Brexit後のデリバティブ市場

かねてからの予想通り、EUがLCHなどのCCPに対するアクセスをBrexit後1年間延長することになりそうだ。3月で免除期限が来るはずだったが、1月31日に離脱となると2021年1月末まではデリバティブ市場に混乱は生じない模様だ。
同時に先週木曜には、EUからは、1月からESMAなどの規制当局により強力権限を与えるとのアナウンスも出ている。EU域内にラストリゾートとしてクリアリング業務を移管する可能性にも触れている。

CCP以外にもCompressionベンダーや周辺業務を行う会社もロンドンに数多く存在しており、以前不透明感は残るが、ひとまず当局はデリバティブ市場におけるクリアリングハウスの重要性には理解を示しているようだ。

しかしここまでCCPがデリバティブ市場の中心的インフラになってくると、CCPに対する規制はこれからも厳しくなるだろうし、どこまで営利企業であり続けられるかという疑問も出てくる。

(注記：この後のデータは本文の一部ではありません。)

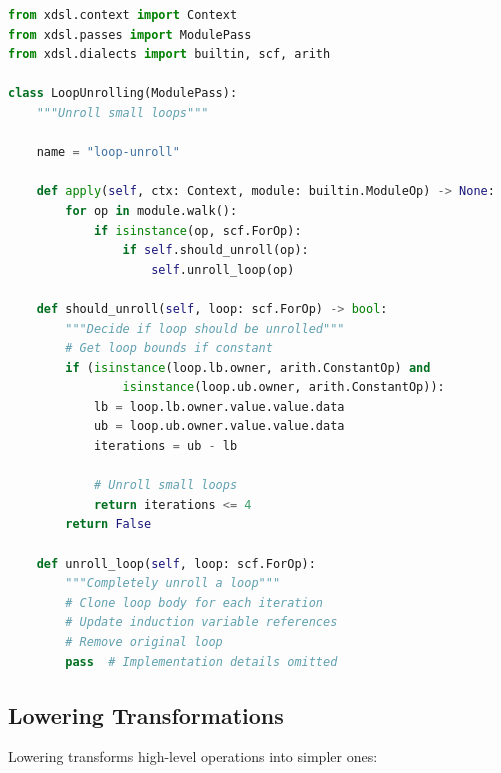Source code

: \documentclass[11pt,a4paper]{article}
\begin{document}
\begin{lstlisting}[language=Python, caption=Loop Unrolling]
from xdsl.context import Context
from xdsl.passes import ModulePass
from xdsl.dialects import builtin, scf, arith

class LoopUnrolling(ModulePass):
    """Unroll small loops"""

    name = "loop-unroll"

    def apply(self, ctx: Context, module: builtin.ModuleOp) -> None:
        for op in module.walk():
            if isinstance(op, scf.ForOp):
                if self.should_unroll(op):
                    self.unroll_loop(op)
    
    def should_unroll(self, loop: scf.ForOp) -> bool:
        """Decide if loop should be unrolled"""
        # Get loop bounds if constant
        if (isinstance(loop.lb.owner, arith.ConstantOp) and
                isinstance(loop.ub.owner, arith.ConstantOp)):
            lb = loop.lb.owner.value.value.data
            ub = loop.ub.owner.value.value.data
            iterations = ub - lb

            # Unroll small loops
            return iterations <= 4
        return False
    
    def unroll_loop(self, loop: scf.ForOp):
        """Completely unroll a loop"""
        # Clone loop body for each iteration
        # Update induction variable references
        # Remove original loop
        pass  # Implementation details omitted
\end{lstlisting}

\subsection{Lowering Transformations}

Lowering transforms high-level operations into simpler ones:
\end{document}
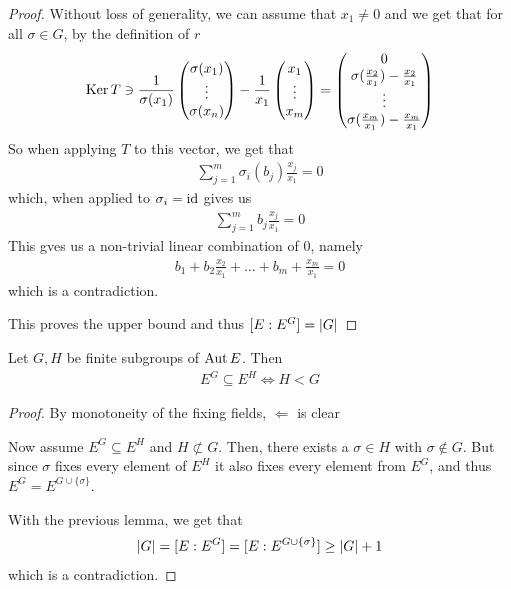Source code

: \begin{proof}
  Without loss of generality, we can assume that $x_1 \neq 0$ and we get that for all $\sigma \in G$, by the definition of $r$
  \begin{align*}
    \operatorname{Ker} T \ni
    \frac{1}{\sigma(x_1)} \begin{pmatrix}
      \sigma(x_1)\\
    \vdots\\
    \sigma(x_n)
    \end{pmatrix}
     - \frac{1}{x_1} \begin{pmatrix}
     x_1\\
     \vdots\\
     x_m
     \end{pmatrix}
     =
     \begin{pmatrix}
     0\\
     \sigma(\frac{x_2}{x_1}) - \frac{x_2}{x_1}\\
     \vdots\\
     \sigma(\frac{x_m}{x_1}) - \frac{x_m}{x_1}
     \end{pmatrix}
  \end{align*}
  So when applying $T$ to this vector, we get that
  \begin{align*}
    \sum_{j=1}^{m} \sigma_i(b_j) \frac{x_j}{x_1} = 0
  \end{align*}
  which, when applied to $\sigma_i = \operatorname{id}$ gives us
  \begin{align*}
    \sum_{j=1}^{m} b_j \frac{x_j}{x_1} = 0
  \end{align*}
  This gves us a non-trivial linear combination of $0$, namely
  \begin{align*}
    b_1 + b_2 \frac{x_2}{x_1} + \ldots + b_m + \frac{x_m}{x_1} = 0
  \end{align*}
  which is a contradiction.

  This proves the upper bound and thus $[E: E^{G}] = \vert G\vert$
\end{proof}



\begin{cor}[]\label{cor:4-10}
  Let $G,H$ be finite subgroups of $\operatorname{Aut} E$. Then
  \begin{align*}
    E^{G} \subseteq E^{H} \iff H < G
  \end{align*}
\end{cor}
\begin{proof}
  By monotoneity of the fixing fields, $\Leftarrow$ is clear

  Now assume $E^{G} \subseteq E^{H}$ and $H \not\subset G$.
  Then, there exists a $\sigma \in H$ with $\sigma \notin G$.
  But since $\sigma$ fixes every element of $E^{H}$ it also fixes every element from $E^{G}$, and thus $E^{G} = E^{G \cup \{\sigma\}}$.

  With the previous lemma, we get that
  \begin{align*}
    \vert G\vert = [E:E^{G}] = [E : E^{G \cup \{\sigma\}}] \geq \vert G\vert + 1
  \end{align*}
  which is a contradiction.
\end{proof}
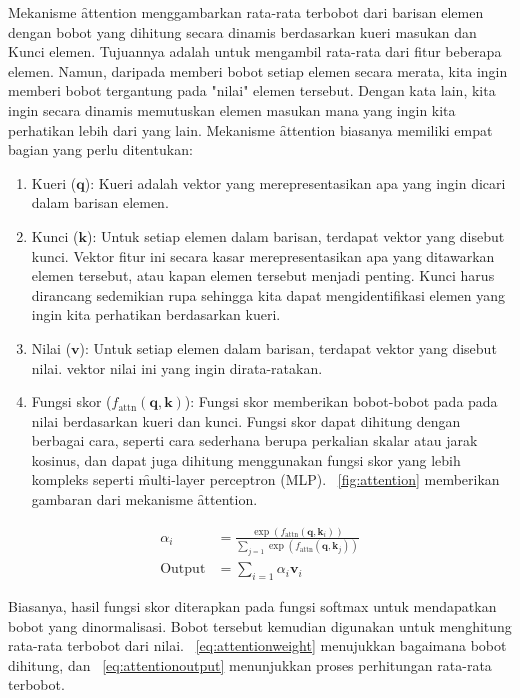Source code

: Mekanisme \f{attention} menggambarkan rata-rata terbobot dari barisan elemen dengan bobot yang dihitung secara dinamis berdasarkan kueri masukan dan Kunci elemen. Tujuannya adalah untuk mengambil rata-rata dari fitur beberapa elemen. Namun, daripada memberi bobot setiap elemen secara merata, kita ingin memberi bobot tergantung pada "nilai" elemen tersebut. Dengan kata lain, kita ingin secara dinamis memutuskan elemen masukan mana yang ingin kita perhatikan lebih dari yang lain. Mekanisme \f{attention} biasanya memiliki empat bagian yang perlu ditentukan:

\begin{enumerate}
	\item Kueri ($\mathbf{q}$): Kueri adalah vektor yang merepresentasikan apa yang ingin dicari dalam barisan elemen.
	\item Kunci ($\mathbf{k}$): Untuk setiap elemen dalam barisan, terdapat vektor yang disebut kunci. Vektor fitur ini secara kasar merepresentasikan apa yang ditawarkan elemen tersebut, atau kapan elemen tersebut menjadi penting. Kunci harus dirancang sedemikian rupa sehingga kita dapat mengidentifikasi elemen yang ingin kita perhatikan berdasarkan kueri.
	\item Nilai ($\mathbf{v}$): Untuk setiap elemen dalam barisan, terdapat vektor yang disebut nilai. vektor nilai ini yang ingin dirata-ratakan.
	\item Fungsi skor ($f_{\text{attn}}(\mathbf{q}, \mathbf{k})$): Fungsi skor memberikan bobot-bobot pada pada nilai berdasarkan kueri dan kunci. Fungsi skor dapat dihitung dengan berbagai cara, seperti cara sederhana berupa perkalian skalar atau jarak kosinus, dan dapat juga dihitung menggunakan fungsi skor yang lebih kompleks seperti \f{multi-layer perceptron} (MLP). \pic~\ref{fig:attention} memberikan gambaran dari mekanisme \f{attention}.
\end{enumerate}

\noindent\begin{align}
	\alpha_i &= \frac{\exp(f_{\text{attn}}(\mathbf{q}, \mathbf{k}_i))}{\sum_{j=1}\exp(f_{\text{attn}}(\mathbf{q}, \mathbf{k}_j))} \label{eq:attentionweight}\\
	\text{Output} &= \sum_{i=1} \alpha_i \mathbf{v}_i \label{eq:attentionoutput}
\end{align}

Biasanya, hasil fungsi skor diterapkan pada fungsi softmax untuk mendapatkan bobot yang dinormalisasi. Bobot tersebut kemudian digunakan untuk menghitung rata-rata terbobot dari nilai. \equ~\ref{eq:attentionweight} menujukkan bagaimana bobot dihitung, dan \equ~\ref{eq:attentionoutput} menunjukkan proses perhitungan rata-rata terbobot.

ある程度競争原理を働かせるべきということで複数CCPが存在している訳だが、その理由は利益水準を競うものではなく、リスク管理、安定性等において競い合うようになっている。

顧客獲得競争という意味では、極力手数料を下げ、所要担保額も下げれば、参加者を増やすこともできるかもしれないが、現状そのようなことをすれば当局から目を付けられるだけでなく、大手の参加者から批判の声が上がる。完全な資本主義とは異なる微妙なバランスのインセンティブシステムが出来上がっているように思う。もしかしたら銀行も同じ方向に進んでいるのかもしれない。